▶ Collection entries
════

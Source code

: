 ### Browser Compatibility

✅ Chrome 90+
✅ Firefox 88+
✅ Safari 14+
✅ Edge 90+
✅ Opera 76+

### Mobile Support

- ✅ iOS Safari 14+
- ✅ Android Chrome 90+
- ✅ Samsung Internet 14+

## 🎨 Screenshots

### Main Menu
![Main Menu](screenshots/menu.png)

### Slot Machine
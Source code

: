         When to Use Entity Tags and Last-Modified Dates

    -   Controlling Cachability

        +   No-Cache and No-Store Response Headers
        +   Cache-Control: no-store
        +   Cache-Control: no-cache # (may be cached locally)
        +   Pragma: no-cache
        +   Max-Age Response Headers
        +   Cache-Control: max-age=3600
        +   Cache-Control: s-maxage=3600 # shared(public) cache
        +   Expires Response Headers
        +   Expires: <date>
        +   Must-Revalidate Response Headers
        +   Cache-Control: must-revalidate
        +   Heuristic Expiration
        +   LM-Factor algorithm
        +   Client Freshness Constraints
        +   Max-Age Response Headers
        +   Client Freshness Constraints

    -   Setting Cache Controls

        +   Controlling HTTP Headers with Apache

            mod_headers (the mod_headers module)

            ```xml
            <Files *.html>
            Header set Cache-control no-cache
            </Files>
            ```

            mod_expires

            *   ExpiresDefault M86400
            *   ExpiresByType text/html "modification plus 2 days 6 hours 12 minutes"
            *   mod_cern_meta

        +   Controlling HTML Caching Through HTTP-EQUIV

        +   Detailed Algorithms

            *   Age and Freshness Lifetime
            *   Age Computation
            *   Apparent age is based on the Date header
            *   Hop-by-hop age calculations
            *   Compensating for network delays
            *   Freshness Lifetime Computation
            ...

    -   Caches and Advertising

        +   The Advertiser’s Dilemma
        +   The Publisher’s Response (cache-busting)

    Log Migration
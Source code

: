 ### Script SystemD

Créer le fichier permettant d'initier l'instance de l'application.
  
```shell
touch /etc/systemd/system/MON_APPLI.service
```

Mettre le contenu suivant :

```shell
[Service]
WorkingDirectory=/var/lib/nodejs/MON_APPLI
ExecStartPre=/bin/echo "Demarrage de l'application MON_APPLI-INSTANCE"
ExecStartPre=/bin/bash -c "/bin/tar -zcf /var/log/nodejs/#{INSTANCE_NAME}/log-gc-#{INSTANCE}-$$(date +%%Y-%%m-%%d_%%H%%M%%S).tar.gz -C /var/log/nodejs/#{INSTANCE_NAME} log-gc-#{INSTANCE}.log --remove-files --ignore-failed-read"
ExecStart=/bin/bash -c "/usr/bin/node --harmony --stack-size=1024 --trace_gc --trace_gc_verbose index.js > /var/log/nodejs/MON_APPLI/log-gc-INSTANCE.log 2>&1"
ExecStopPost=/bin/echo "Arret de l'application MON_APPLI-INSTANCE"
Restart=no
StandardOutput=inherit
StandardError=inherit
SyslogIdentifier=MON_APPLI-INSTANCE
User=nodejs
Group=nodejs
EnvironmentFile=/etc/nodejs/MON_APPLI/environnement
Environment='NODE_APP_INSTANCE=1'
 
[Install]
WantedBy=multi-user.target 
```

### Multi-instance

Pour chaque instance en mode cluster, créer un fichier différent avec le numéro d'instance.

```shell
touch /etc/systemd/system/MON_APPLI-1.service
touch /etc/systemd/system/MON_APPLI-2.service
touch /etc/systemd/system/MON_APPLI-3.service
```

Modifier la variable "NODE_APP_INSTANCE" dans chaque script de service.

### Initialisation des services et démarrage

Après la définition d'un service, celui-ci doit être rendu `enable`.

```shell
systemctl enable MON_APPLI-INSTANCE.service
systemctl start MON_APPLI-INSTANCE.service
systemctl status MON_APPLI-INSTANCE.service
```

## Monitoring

════

Only a number is wanted here: how many lines of the records above contain "bash".

2